Scientific classification
- Kingdom: Plantae
- Clade: Embryophytes
- Clade: Tracheophytes
- Clade: Spermatophytes
- Clade: Angiosperms
- Clade: Eudicots
- Clade: Asterids
- Order: Lamiales
- Family: Orobanchaceae
- Genus: Euphrasia
- Species: †E. ruptura
- Binomial name: †Euphrasia ruptura W.R.Barker
- Synonyms: Euphrasia sp. Tamworth

= Euphrasia ruptura =

- Genus: Euphrasia
- Species: ruptura
- Authority: W.R.Barker
- Conservation status: EX
- Synonyms: Euphrasia sp. Tamworth

Species of flowering plant in the broomrape family

Euphrasia ruptura (former synonym: Euphrasia sp. Tamworth) is a presumed extinct plant from the genus Euphrasia within the family Orobanchaceae.
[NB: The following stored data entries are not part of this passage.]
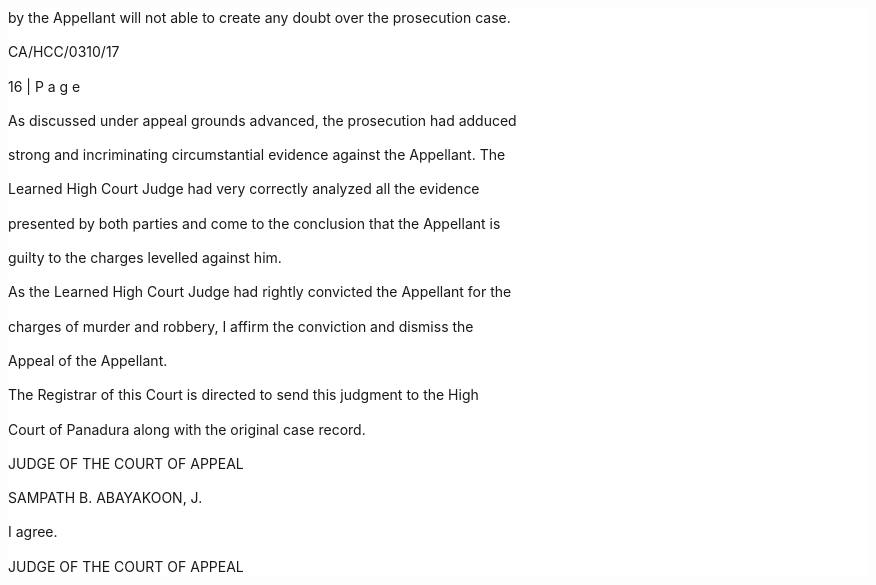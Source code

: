 by the Appellant will not able to create any doubt over the prosecution case.

CA/HCC/0310/17

16 | P a g e

As discussed under appeal grounds advanced, the prosecution had adduced

strong and incriminating circumstantial evidence against the Appellant. The

Learned High Court Judge had very correctly analyzed all the evidence

presented by both parties and come to the conclusion that the Appellant is

guilty to the charges levelled against him.

As the Learned High Court Judge had rightly convicted the Appellant for the

charges of murder and robbery, I affirm the conviction and dismiss the

Appeal of the Appellant.

The Registrar of this Court is directed to send this judgment to the High

Court of Panadura along with the original case record.

JUDGE OF THE COURT OF APPEAL

SAMPATH B. ABAYAKOON, J.

I agree.

JUDGE OF THE COURT OF APPEAL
It was first described in 1997 by William R. Barker from a single collection made in the Tamworth Area, Northern Tablelands, New South Wales in 1904. It is named after the Australian botanist Herman Montague Rucker Rupp who discovered this species.

==Description==
This perennial subshrub reaches a height of at least 26 cm. The branchlets are covered with hair and have 22 to 25 leave pairs. The length of the calyx reaches from 3.8 to 4.5 millimetres. The corolla measures from 8 to 10.8 millimetres. The color is unknown. The tube is about five millimetres long and the stamens with the anthers 0.9 x 1.7 millimetres.

==Status==
This plant is only known from two flowering branches collected in September 1904 in the North Western Slopes near Tamworth.